Thursday, 21 May 2015

Italian police have arrested a Moroccan man suspected of taking part in an attack on the Bardo National Museum in Tunis in March in which 21 tourists were killed. 
Abdel Majid Touil, 22, was arrested on an international warrant by Italy’s anti-terror police in the northern town of Gaggiano, officers told a press conference. Touil, who is wanted for premeditated murder, kidnapping and terrorism, was detained on Monday evening. 
He was living with his mother, a carer, and two older brothers in the town near Milan. The Bardo attack on 18 March killed 22 people, including a Tunisian policeman. 
Two Tunisian assailants were shot dead at the scene after taking hostages inside the museum. Advertisement Tunisia’s president, Beji Caid Essebsi, said a few days after the attack that a third gunman was on the run. 

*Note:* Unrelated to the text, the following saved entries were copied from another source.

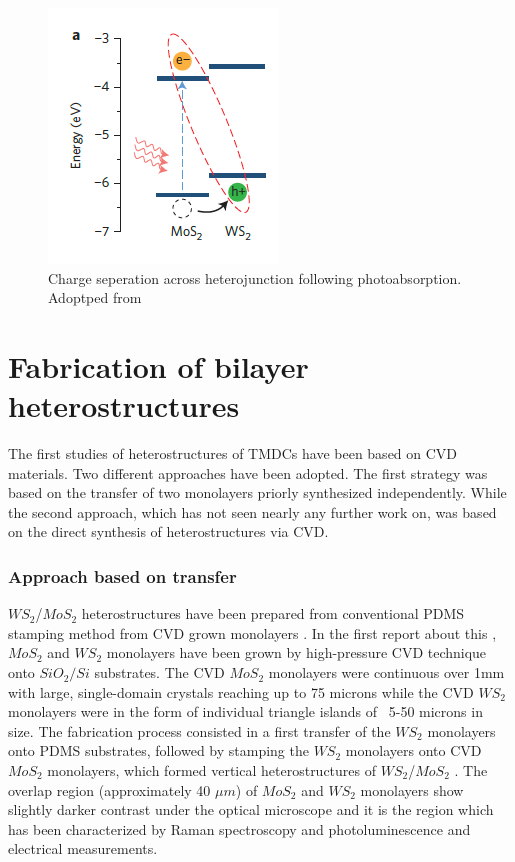 \begin{figure}[h]
	\begin{center}
		\includegraphics[scale=1]{Heterostructures/HeterostructureChargeSeparationDiagram.png}
		\caption{Charge seperation across heterojunction following photoabsorption. Adoptped from \cite{Hong2014}}
		\label{fig:HeterostructuresChargeSeperationDiagram}
	\end{center}
\end{figure}

\section{Fabrication of bilayer heterostructures}

The first studies of heterostructures of TMDCs have been based on CVD materials. Two different approaches have been adopted. The first strategy was based on the transfer of two monolayers priorly synthesized independently. While the second approach, which has not seen nearly any further work on, was based on the direct synthesis of heterostructures via CVD. 

\subsubsection{Approach based on transfer}

$WS_2$/$MoS_2$ heterostructures have been prepared from conventional PDMS stamping method from CVD grown monolayers \cite{Tongay2014}. In the first report about this \cite{Gong2014}, $MoS_2$ and $WS_2$ monolayers have been grown by high-pressure CVD technique onto $SiO_2/Si$ substrates. The CVD $MoS_2$ monolayers were continuous over 1mm with large, single-domain crystals reaching up to 75 microns while the CVD $WS_2$ monolayers were in the form of individual triangle islands of ~5-50 microns in size. 
The fabrication process consisted in a first transfer of the $WS_2$ monolayers onto PDMS substrates, followed by stamping the $WS_2$ monolayers onto CVD $MoS_2$ monolayers, which formed vertical heterostructures of $WS_2$/$MoS_2$ \cite{Tongay2014}. The overlap region (approximately 40 ${\mu}m$) of $MoS_2$ and $WS_2$ monolayers show slightly darker contrast under the optical microscope and it is the region which has been characterized by Raman spectroscopy and photoluminescence and electrical measurements.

Police said Touil had been in Italy before the attack. They said he entered the country illegally by boat in February with 90 other migrants, before being issued with an order to leave. The officers did not specify whether he had been expelled or, if he had, where he had gone to. 
They said investigators had been able to trace Touil because his mother had reported his passport missing. 
The news that the suspect had allegedly sneaked into Italy by boat sparked an immediate outcry among rightwing politicians, with the head of the anti-immigration Northern League party, Matteo Salvini, calling for the Schengen agreement allowing free movement between most continental European states to be suspended. “Libyan intelligence says boats are arriving with Islamic State terrorists. Today in my Milan, a north African was arrested for involvement in the Tunisian massacre. Close the borders before it’s too late,” Salvini told Italian media. 
Hard-right politician Daniela Santanchè from Silvio Berlusconi’s Forza Italia (Go Italy) party also criticised the government. It is “unbelievable that this government, instead of defending us from cut-throats, has transformed Italy into a useful platform for terrorists”, Santanchè said.